Sun: Well, that sort of goes into my next question. As a performer, generally, is there a way that you approach something in a college town differently than the way you would a major city or a festival?
Francis: No, not really. I mean, you know, I just do what I do. I mean, I’m aware that I’m in a college town when I’m in a college town, because … I’m pretty comfortable in college towns actually. I live in a college town, I feel like I’m still in college basically. I feel like a college kid, so that’s kind of where I’m at, mentally. So I always feel comfortable there. I don’t know if I do anything really different … maybe I do, I don’t know. But if I do it’s not a conscious thing.
Sun: On the other side, do you ever notice any differences from a college audience?
Francis: Yeah, I mean, I get where they’re at, where they’re kind of in the college bubble, you know, they’re in the 14th grade.

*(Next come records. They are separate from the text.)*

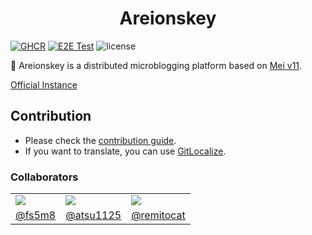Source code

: <h1 align="center">Areionskey</h1>

[![GHCR](https://github.com/sakura-tel/areionskey/actions/workflows/ghcr.yml/badge.svg?branch=sakura-tel%2Fmain)](https://github.com/sakura-tel/areionskey/actions/workflows/ghcr.yml)
[![E2E Test](https://github.com/sakura-tel/areionskey/actions/workflows/e2e.yml/badge.svg?branch=sakura-tel%2Fmain)](https://github.com/sakura-tel/areionskey/actions/workflows/e2e.yml)
![license](https://img.shields.io/github/license/sakura-tel/areionskey)

🏇 Areionskey is a distributed microblogging platform based on [Mei v11](https://github.com/mei23/misskey-v11).

[Official Instance](https://uma.milkey.homes)

## Contribution

- Please check the [contribution guide](CONTRIBUTING.md).
- If you want to translate, you can use [GitLocalize](https://gitlocalize.com/repo/6993).

### Collaborators

<table>
 <tr>
  <td><img src="https://avatars.githubusercontent.com/u/85814493?s=120&v=4"></img></td>
	<td><img src="https://avatars.githubusercontent.com/u/83960488?s=120&v=4"></img></td>
	<td><img src="https://avatars.githubusercontent.com/u/79707512?s=120&v=4"></img></td>
 </tr>
 <tr>
  <td align="center"><a href="https://github.com/fs5m8">@fs5m8</a></td>
	<td align="center"><a href="https://github.com/atsu1125">@atsu1125</a></td>
	<td align="center"><a href="https://github.com/remitocat">@remitocat</a></td>
 </tr>
</table>
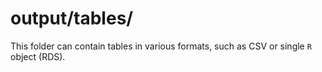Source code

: # output/tables/
This folder can contain tables in various formats, such as CSV or single `R` object (RDS).

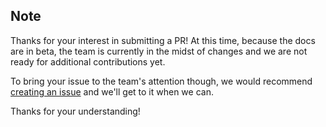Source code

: ## Note

Thanks for your interest in submitting a PR! At this time, because the docs are in beta, the team is currently in the midst of changes and we are not ready for additional contributions yet.

To bring your issue to the team's attention though, we would recommend [creating an issue](https://github.com/vuejs/docs-next/issues/new) and we'll get to it when we can.

Thanks for your understanding!
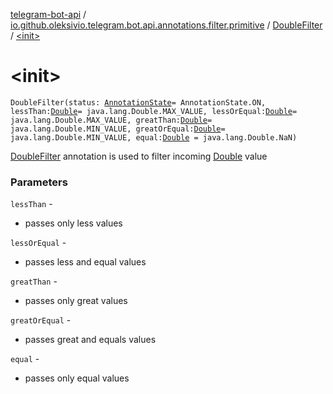 [telegram-bot-api](../../index.md) / [io.github.oleksivio.telegram.bot.api.annotations.filter.primitive](../index.md) / [DoubleFilter](index.md) / [&lt;init&gt;](./-init-.md)

# &lt;init&gt;

`DoubleFilter(status: `[`AnnotationState`](../../io.github.oleksivio.telegram.bot.api.model.annotation/-annotation-state/index.md)` = AnnotationState.ON, lessThan: `[`Double`](https://kotlinlang.org/api/latest/jvm/stdlib/kotlin/-double/index.html)` = java.lang.Double.MAX_VALUE, lessOrEqual: `[`Double`](https://kotlinlang.org/api/latest/jvm/stdlib/kotlin/-double/index.html)` = java.lang.Double.MAX_VALUE, greatThan: `[`Double`](https://kotlinlang.org/api/latest/jvm/stdlib/kotlin/-double/index.html)` = java.lang.Double.MIN_VALUE, greatOrEqual: `[`Double`](https://kotlinlang.org/api/latest/jvm/stdlib/kotlin/-double/index.html)` = java.lang.Double.MIN_VALUE, equal: `[`Double`](https://kotlinlang.org/api/latest/jvm/stdlib/kotlin/-double/index.html)` = java.lang.Double.NaN)`

[DoubleFilter](index.md) annotation is used to filter incoming [Double](https://kotlinlang.org/api/latest/jvm/stdlib/kotlin/-double/index.html) value

### Parameters

`lessThan` -
* passes only less values

`lessOrEqual` -
* passes  less and equal values

`greatThan` -
* passes only great values

`greatOrEqual` -
* passes great and equals values

`equal` -
* passes only equal values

There’s that, I suppose. But that’s not a criticism; I just mean they’re really relaxed, and kind of carefree. They haven’t necessarily taken on the burdens of having to work for a living yet, and all that. So in that sense … They can kind of be close minded to certain things, and open minded to other things, in terms of them listening to your music, I think. I think that they don’t take the event too seriously, in a good way. I think that people that are in the city, that got their day jobs or whatever, they kind of take the event more seriously, because they just got off work and they bought a ticket and they’re out on a date maybe, and its like this entertainment event and this is “well now I’m going to have my fun.” Whereas the college kids, they’re just kind of “whooooo, maaan.” So they’re not taking the event so seriously, and that’s kind of good in a way, because they’re not there to kiss my ass or anything, they’re just kind of there. So I can take liberties with that. Also, I’m a chameleon, so maybe I will reflect that. If they have kind of a lighthearted atmosphere, then I’ll be kind of lighthearted. And so it will affect my performance, I suppose. I’m very much a chameleon and very much an empath; I’m kind of reflecting what is around me.
Sun:
With that “chameleon” mentality, does that go into the studio as well? Will your songwriting process change depending on who you’re around?
Francis:
Sure, yeah. I suppose it will, but its not that conscious. It’s just what happens.
Sun:
When you begin a project or an album, do you have an idea of what its going to sound like?
Francis:
Sun: When you were working with Reid Paley, at what point did you realize what the album Paley & Francis was going to be?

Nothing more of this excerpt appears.